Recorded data
----
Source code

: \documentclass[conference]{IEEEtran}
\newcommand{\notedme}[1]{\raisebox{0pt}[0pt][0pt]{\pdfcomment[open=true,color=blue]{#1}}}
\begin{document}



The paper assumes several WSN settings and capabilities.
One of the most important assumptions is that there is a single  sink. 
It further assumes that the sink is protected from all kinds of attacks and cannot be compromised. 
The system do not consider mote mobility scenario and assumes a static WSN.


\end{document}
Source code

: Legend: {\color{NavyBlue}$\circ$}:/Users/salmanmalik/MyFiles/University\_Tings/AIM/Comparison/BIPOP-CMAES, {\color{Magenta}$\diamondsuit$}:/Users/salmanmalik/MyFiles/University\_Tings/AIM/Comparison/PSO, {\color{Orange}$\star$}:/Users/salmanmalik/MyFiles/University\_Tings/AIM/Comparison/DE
----
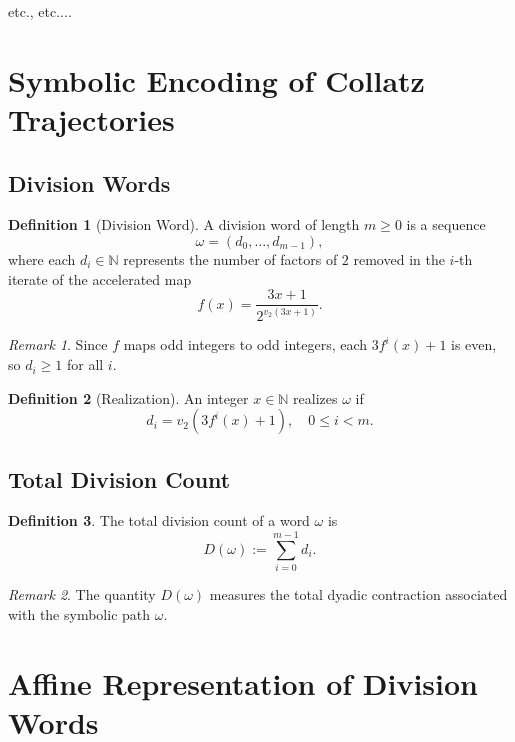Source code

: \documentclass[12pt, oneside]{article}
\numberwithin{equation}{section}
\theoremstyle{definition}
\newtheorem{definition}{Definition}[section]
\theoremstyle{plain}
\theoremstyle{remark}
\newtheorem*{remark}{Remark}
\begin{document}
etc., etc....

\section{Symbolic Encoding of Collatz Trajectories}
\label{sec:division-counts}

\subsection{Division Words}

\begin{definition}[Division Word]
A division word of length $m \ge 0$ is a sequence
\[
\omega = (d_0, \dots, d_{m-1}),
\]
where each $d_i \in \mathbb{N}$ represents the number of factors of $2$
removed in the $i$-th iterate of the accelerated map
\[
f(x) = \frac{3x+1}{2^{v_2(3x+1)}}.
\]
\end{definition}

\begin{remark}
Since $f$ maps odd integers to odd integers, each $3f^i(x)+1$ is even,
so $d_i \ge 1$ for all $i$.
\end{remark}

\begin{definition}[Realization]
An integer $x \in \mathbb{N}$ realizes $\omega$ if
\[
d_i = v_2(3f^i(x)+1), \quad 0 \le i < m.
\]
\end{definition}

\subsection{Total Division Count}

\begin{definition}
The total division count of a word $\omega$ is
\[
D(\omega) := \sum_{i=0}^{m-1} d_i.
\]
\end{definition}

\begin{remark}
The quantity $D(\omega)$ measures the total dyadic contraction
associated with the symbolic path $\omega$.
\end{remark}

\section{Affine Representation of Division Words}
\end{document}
----
__What you will do__.
All lines with the word "theoremstyle" need to be copied from the data above.

__Response to this task__.
\theoremstyle{definition}
\theoremstyle{plain}
\theoremstyle{remark}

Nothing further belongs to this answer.